Input =
'''

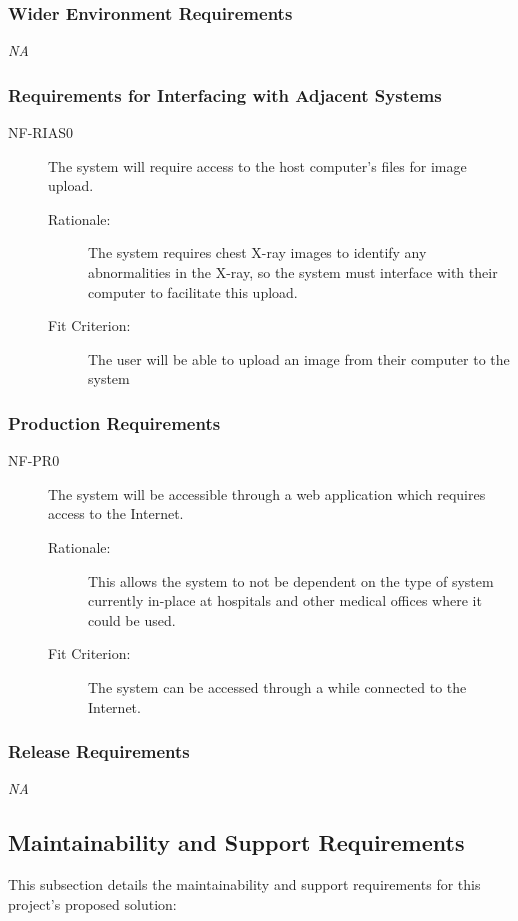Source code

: \documentclass[12pt]{article}
\begin{document}
\subsubsection{Wider Environment Requirements}
\textit{NA}

\subsubsection{Requirements for Interfacing with Adjacent Systems}
\begin{description}
    \item[NF-RIAS0] The system will require access to the host computer's files for image upload. 
    \begin{description}
        \item[Rationale:] The system requires chest X-ray images to identify any abnormalities in the X-ray, so the system must interface with their computer to facilitate this upload.  
        \item[Fit Criterion:] The user will be able to upload an image from their computer to the system
    \end{description}
\end{description}

\subsubsection{Production Requirements}
\begin{description}
    \item[NF-PR0] The system will be accessible through a web application which requires access to the Internet.  
    \begin{description}
        \item[Rationale:] This allows the system to not be dependent on the type of system currently in-place at hospitals and other medical offices where it could be used. 
        \item[Fit Criterion:] The system can be accessed through a while connected to the Internet. 
    \end{description}
\end{description}

\subsubsection{Release Requirements}
\textit{NA}

\subsection{Maintainability and Support Requirements}
This subsection details the maintainability and support requirements for this project's proposed solution: 
\end{document}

'''

What to produce =
Set down all of the entries precisely and keep the pictures out of the copy.

Answer area =
Source code

: \documentclass[12pt]{article}
\begin{document}
\subsubsection{Wider Environment Requirements}
\textit{NA}

\subsubsection{Requirements for Interfacing with Adjacent Systems}
\begin{description}
    \item[NF-RIAS0] The system will require access to the host computer's files for image upload. 
    \begin{description}
        \item[Rationale:] The system requires chest X-ray images to identify any abnormalities in the X-ray, so the system must interface with their computer to facilitate this upload.  
        \item[Fit Criterion:] The user will be able to upload an image from their computer to the system
    \end{description}
\end{description}

\subsubsection{Production Requirements}
\begin{description}
    \item[NF-PR0] The system will be accessible through a web application which requires access to the Internet.  
    \begin{description}
        \item[Rationale:] This allows the system to not be dependent on the type of system currently in-place at hospitals and other medical offices where it could be used. 
        \item[Fit Criterion:] The system can be accessed through a while connected to the Internet. 
    \end{description}
\end{description}

\subsubsection{Release Requirements}
\textit{NA}

\subsection{Maintainability and Support Requirements}
This subsection details the maintainability and support requirements for this project's proposed solution: 
\end{document}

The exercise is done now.